I currently have a 29 gal tank with small community fish. I'd like some larger fish so I was originally going to get a separate larger tank but then I thought I might be able to combine the fish I have with some Dwarfs but I wanted to ask the experts first as I'm very new to Cichlids (in the research stage).

I'm thinking of upgrading to a 55 gal. My current stock is:

Spotted Blue Eye Rainbowfish
Celestial Pearl Danio
Sterbai Cory
Panda Cory
Ember Tetra
Nerite snails

Would any Dwarf Cichlids work with my current stock in a 55? If so, what exactly and how many of each? I'd love to have at least one mating pair of something but I know they can become aggressive when they spawn and I wouldn't want to put my current fish at risk.

My water is soft (KH 1 GH 3) with a PH of 7-7.2. Tank is fully cycled with 0 ammonia, 0 nitrite, and 5 nitrate between water changes.

Thanks in advance.


----------



## BelieveInBlue (Jul 17, 2011)

Bolivian rams are a great start; they're hardy, fascinating to watch, cheap, very tolerant of mistakes, easy to find, easy to raise and breed, and have decent colouration.
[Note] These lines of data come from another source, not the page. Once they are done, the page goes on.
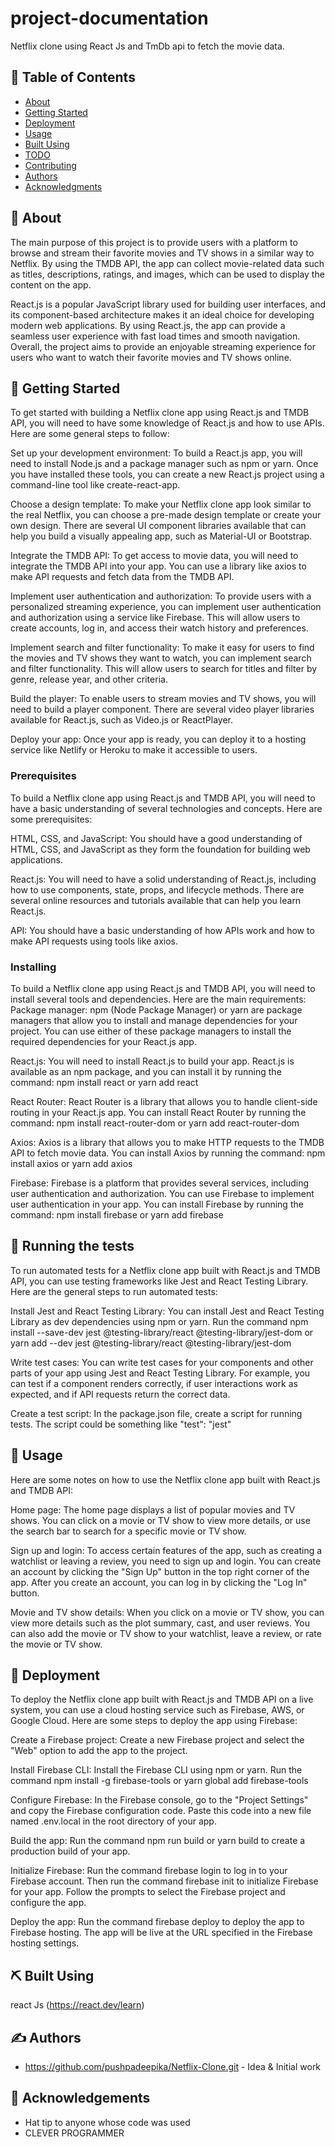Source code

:# project-documentation

Netflix clone using React Js and TmDb api to fetch the movie data.

## 📝 Table of Contents

- [About](#about)
- [Getting Started](#getting_started)
- [Deployment](#deployment)
- [Usage](#usage)
- [Built Using](#built_using)
- [TODO](../TODO.md)
- [Contributing](../CONTRIBUTING.md)
- [Authors](#authors)
- [Acknowledgments](#acknowledgement)

## 🧐 About

The main purpose of this project is to provide users with a platform to browse and stream their favorite movies and TV shows in a similar way to Netflix. By using the TMDB API, the app can collect movie-related data such as titles, descriptions, ratings, and images, which can be used to display the content on the app.

React.js is a popular JavaScript library used for building user interfaces, and its component-based architecture makes it an ideal choice for developing modern web applications. By using React.js, the app can provide a seamless user experience with fast load times and smooth navigation. Overall, the project aims to provide an enjoyable streaming experience for users who want to watch their favorite movies and TV shows online.

## 🏁 Getting Started

To get started with building a Netflix clone app using React.js and TMDB API, you will need to have some knowledge of React.js and how to use APIs. Here are some general steps to follow:

Set up your development environment: To build a React.js app, you will need to install Node.js and a package manager such as npm or yarn. Once you have installed these tools, you can create a new React.js project using a command-line tool like create-react-app.

Choose a design template: To make your Netflix clone app look similar to the real Netflix, you can choose a pre-made design template or create your own design. There are several UI component libraries available that can help you build a visually appealing app, such as Material-UI or Bootstrap.

Integrate the TMDB API: To get access to movie data, you will need to integrate the TMDB API into your app. You can use a library like axios to make API requests and fetch data from the TMDB API.

Implement user authentication and authorization: To provide users with a personalized streaming experience, you can implement user authentication and authorization using a service like Firebase. This will allow users to create accounts, log in, and access their watch history and preferences.

Implement search and filter functionality: To make it easy for users to find the movies and TV shows they want to watch, you can implement search and filter functionality. This will allow users to search for titles and filter by genre, release year, and other criteria.

Build the player: To enable users to stream movies and TV shows, you will need to build a player component. There are several video player libraries available for React.js, such as Video.js or ReactPlayer.

Deploy your app: Once your app is ready, you can deploy it to a hosting service like Netlify or Heroku to make it accessible to users.

### Prerequisites

To build a Netflix clone app using React.js and TMDB API, you will need to have a basic understanding of several technologies and concepts. Here are some prerequisites:

HTML, CSS, and JavaScript: You should have a good understanding of HTML, CSS, and JavaScript as they form the foundation for building web applications.

React.js: You will need to have a solid understanding of React.js, including how to use components, state, props, and lifecycle methods. There are several online resources and tutorials available that can help you learn React.js.

API: You should have a basic understanding of how APIs work and how to make API requests using tools like axios.

### Installing

To build a Netflix clone app using React.js and TMDB API, you will need to install several tools and dependencies. Here are the main requirements:
Package manager: npm (Node Package Manager) or yarn are package managers that allow you to install and manage dependencies for your project. You can use either of these package managers to install the required dependencies for your React.js app.

React.js: You will need to install React.js to build your app. React.js is available as an npm package, and you can install it by running the command: npm install react or yarn add react

React Router: React Router is a library that allows you to handle client-side routing in your React.js app. You can install React Router by running the command: npm install react-router-dom or yarn add react-router-dom

Axios: Axios is a library that allows you to make HTTP requests to the TMDB API to fetch movie data. You can install Axios by running the command: npm install axios or yarn add axios

Firebase: Firebase is a platform that provides several services, including user authentication and authorization. You can use Firebase to implement user authentication in your app. You can install Firebase by running the command: npm install firebase or yarn add firebase

## 🔧 Running the tests

To run automated tests for a Netflix clone app built with React.js and TMDB API, you can use testing frameworks like Jest and React Testing Library. Here are the general steps to run automated tests:

Install Jest and React Testing Library: You can install Jest and React Testing Library as dev dependencies using npm or yarn. Run the command npm install --save-dev jest @testing-library/react @testing-library/jest-dom or yarn add --dev jest @testing-library/react @testing-library/jest-dom

Write test cases: You can write test cases for your components and other parts of your app using Jest and React Testing Library. For example, you can test if a component renders correctly, if user interactions work as expected, and if API requests return the correct data.

Create a test script: In the package.json file, create a script for running tests. The script could be something like "test": "jest"

## 🎈 Usage <a name="usage"></a>

Here are some notes on how to use the Netflix clone app built with React.js and TMDB API:

Home page: The home page displays a list of popular movies and TV shows. You can click on a movie or TV show to view more details, or use the search bar to search for a specific movie or TV show.

Sign up and login: To access certain features of the app, such as creating a watchlist or leaving a review, you need to sign up and login. You can create an account by clicking the "Sign Up" button in the top right corner of the app. After you create an account, you can log in by clicking the "Log In" button.

Movie and TV show details: When you click on a movie or TV show, you can view more details such as the plot summary, cast, and user reviews. You can also add the movie or TV show to your watchlist, leave a review, or rate the movie or TV show.

## 🚀 Deployment

To deploy the Netflix clone app built with React.js and TMDB API on a live system, you can use a cloud hosting service such as Firebase, AWS, or Google Cloud. Here are some steps to deploy the app using Firebase:

Create a Firebase project: Create a new Firebase project and select the "Web" option to add the app to the project.

Install Firebase CLI: Install the Firebase CLI using npm or yarn. Run the command npm install -g firebase-tools or yarn global add firebase-tools

Configure Firebase: In the Firebase console, go to the "Project Settings" and copy the Firebase configuration code. Paste this code into a new file named .env.local in the root directory of your app.

Build the app: Run the command npm run build or yarn build to create a production build of your app.

Initialize Firebase: Run the command firebase login to log in to your Firebase account. Then run the command firebase init to initialize Firebase for your app. Follow the prompts to select the Firebase project and configure the app.

Deploy the app: Run the command firebase deploy to deploy the app to Firebase hosting. The app will be live at the URL specified in the Firebase hosting settings.

## ⛏️ Built Using

react Js (https://react.dev/learn)

## ✍️ Authors <a name = "authors"></a>

- https://github.com/pushpadeepika/Netflix-Clone.git - Idea & Initial work

## 🎉 Acknowledgements

- Hat tip to anyone whose code was used
- CLEVER PROGRAMMER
In a 55 you should be able to have 3 pairs (3m 3f).


----------



## librarygirl23 (Apr 10, 2012)

Thanks for the reply. I do like the Rams (Bolivian or GBR). Would I be able to do either a single Ram or a pair and then something else? Apistos like Cockatoo are very pretty fish (single? pair? harem?). And my smaller fish like the Embers would be OK with these fish even if they breed? I'd feel awful if my current fish were killed.

Thanks for the reply!


----------



## BelieveInBlue (Jul 17, 2011)

I suggest a group of six because they're a lot more interesting to watch when they're in groups, as they show behaviour that you'd otherwise rarely see. Rival pairs in the same tank will spar and display to each other constantly as they defend their respective territories. You could do 2 pairs of rams and a pair or trio of Apistos, if there is sufficient decor, especially along the bottom. Dwarf cichlids aren't overly aggressive to the point that they'll actively chase and attack potential threats to their fry. Plus, most fish are smart enough to know to run away from a pair of angry parents; worst I've seen from dwarf cichlids, except to members of the same species, is a torn fin here or there.


----------



## BigJag (Sep 26, 2011)

librarygirl23 said:


> Hi everyone,
> 
> I currently have a 29 gal tank with small community fish. I'd like some larger fish so I was originally going to get a separate larger tank but then I thought I might be able to combine the fish I have with some Dwarfs but I wanted to ask the experts first as I'm very new to Cichlids (in the research stage).
> 
> ...


 I have a 29 with 2 Bolivian Rams, 2 Laetecara Curviceps, 7 Red Minor Tetras and a Chinese Algae eater and they all get along fine. I mean, no aggresion what-so-ever. You said you are new to Cichlids so I would probably stay away from Apistos for the time being, as they are a little less tolerant to any fluxuation of water conditions. Infact it's best to do 25-30% water changes 2x a week with Apistos. It's personal preference, but I think the German Blue's have better coloring than the Bolivians and they have relatively the same personality. Wish I would have seen GBR's when I purchased my Bolivians!! The Curviceps are also a beautiful, mild mannered fish. Their color can fluxuate from gray with blue specks throughout the body, to gray mixed with a tinge of yellow, to having a dark,dark colored belly with a darker blue coloring mixed with the gray on its' upper half. It all depends on their mood and you can actually watch it change in an instant!


----------